If a line in the listing includes the word "copies", copy it out.
___ Extracted entries
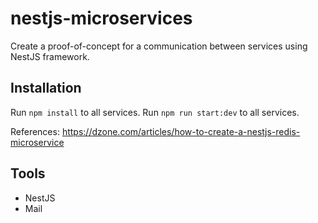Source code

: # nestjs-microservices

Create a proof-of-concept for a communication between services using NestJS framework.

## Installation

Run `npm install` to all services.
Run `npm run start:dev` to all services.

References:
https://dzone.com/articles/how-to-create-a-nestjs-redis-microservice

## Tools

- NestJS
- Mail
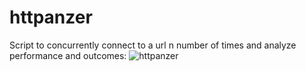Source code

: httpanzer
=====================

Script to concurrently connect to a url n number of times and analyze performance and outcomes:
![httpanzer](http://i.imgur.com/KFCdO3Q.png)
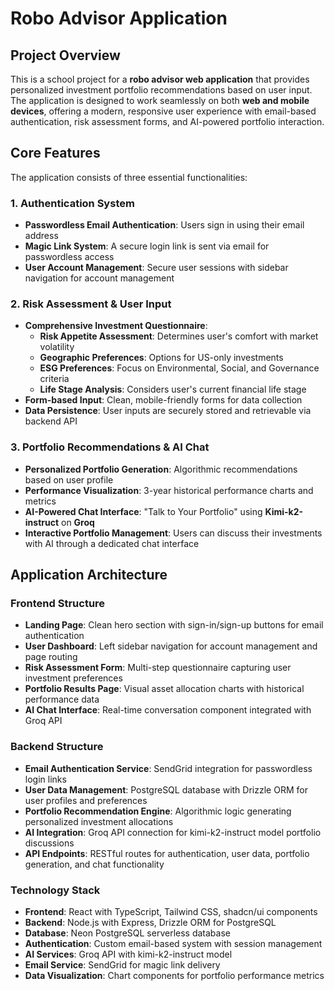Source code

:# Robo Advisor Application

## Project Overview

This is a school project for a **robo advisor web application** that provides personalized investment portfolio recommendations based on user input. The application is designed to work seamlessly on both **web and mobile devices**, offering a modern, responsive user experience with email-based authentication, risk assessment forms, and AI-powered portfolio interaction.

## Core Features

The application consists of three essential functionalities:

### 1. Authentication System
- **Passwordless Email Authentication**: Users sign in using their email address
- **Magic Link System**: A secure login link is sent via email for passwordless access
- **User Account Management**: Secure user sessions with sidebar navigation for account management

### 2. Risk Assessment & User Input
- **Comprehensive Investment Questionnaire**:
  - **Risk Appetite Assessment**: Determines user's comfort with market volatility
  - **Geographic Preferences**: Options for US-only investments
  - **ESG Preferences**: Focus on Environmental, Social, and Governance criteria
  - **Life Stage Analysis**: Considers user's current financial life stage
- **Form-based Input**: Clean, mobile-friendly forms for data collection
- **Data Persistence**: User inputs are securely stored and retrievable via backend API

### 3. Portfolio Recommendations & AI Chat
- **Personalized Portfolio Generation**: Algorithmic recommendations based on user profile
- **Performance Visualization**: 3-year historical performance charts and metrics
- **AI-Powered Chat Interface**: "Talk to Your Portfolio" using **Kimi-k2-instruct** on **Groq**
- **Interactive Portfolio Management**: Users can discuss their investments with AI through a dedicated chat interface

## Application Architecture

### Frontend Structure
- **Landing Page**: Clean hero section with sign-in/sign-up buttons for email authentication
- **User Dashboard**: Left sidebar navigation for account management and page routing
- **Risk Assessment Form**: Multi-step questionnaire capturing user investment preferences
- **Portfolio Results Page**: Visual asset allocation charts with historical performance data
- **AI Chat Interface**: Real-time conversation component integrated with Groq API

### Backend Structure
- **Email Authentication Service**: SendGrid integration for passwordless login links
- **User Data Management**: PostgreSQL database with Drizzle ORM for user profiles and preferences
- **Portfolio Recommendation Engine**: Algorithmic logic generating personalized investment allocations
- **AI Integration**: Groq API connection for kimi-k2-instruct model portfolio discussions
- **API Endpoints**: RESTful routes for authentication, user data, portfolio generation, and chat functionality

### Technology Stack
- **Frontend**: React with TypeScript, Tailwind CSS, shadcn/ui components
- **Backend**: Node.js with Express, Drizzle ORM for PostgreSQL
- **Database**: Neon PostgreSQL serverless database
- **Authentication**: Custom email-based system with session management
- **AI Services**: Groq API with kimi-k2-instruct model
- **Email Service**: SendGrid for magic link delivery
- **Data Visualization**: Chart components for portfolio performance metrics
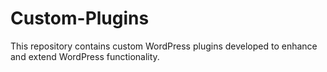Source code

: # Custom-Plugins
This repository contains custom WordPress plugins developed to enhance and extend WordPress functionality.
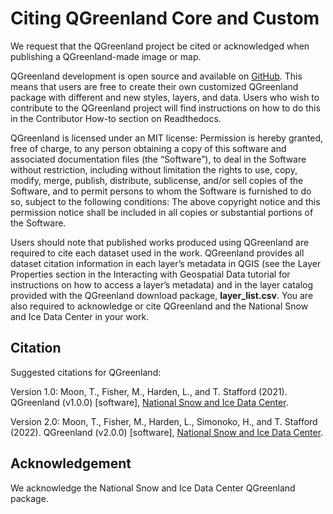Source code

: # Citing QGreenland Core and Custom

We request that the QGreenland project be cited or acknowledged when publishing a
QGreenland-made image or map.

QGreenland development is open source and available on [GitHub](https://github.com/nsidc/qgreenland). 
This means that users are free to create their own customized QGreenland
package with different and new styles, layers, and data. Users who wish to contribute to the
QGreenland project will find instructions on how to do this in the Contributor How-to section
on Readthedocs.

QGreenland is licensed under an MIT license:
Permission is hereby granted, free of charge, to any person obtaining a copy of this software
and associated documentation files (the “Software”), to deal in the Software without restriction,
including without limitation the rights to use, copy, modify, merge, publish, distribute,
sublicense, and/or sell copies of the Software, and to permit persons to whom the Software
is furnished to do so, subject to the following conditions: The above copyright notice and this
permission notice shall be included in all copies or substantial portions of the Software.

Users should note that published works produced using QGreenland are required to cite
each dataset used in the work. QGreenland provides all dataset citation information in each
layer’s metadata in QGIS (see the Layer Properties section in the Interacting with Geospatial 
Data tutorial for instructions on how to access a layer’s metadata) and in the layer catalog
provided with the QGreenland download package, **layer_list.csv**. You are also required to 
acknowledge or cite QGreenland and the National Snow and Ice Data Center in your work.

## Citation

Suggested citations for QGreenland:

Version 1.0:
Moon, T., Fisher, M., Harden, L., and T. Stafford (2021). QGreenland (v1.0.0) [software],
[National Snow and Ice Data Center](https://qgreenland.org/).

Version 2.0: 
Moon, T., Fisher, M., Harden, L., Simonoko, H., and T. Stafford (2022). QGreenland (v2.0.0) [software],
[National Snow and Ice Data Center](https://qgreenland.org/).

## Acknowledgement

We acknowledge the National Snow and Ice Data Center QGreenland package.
______
## Solution for this exercise
sublicense, and/or sell copies of the Software, and to permit persons to whom the Software
permission notice shall be included in all copies or substantial portions of the Software.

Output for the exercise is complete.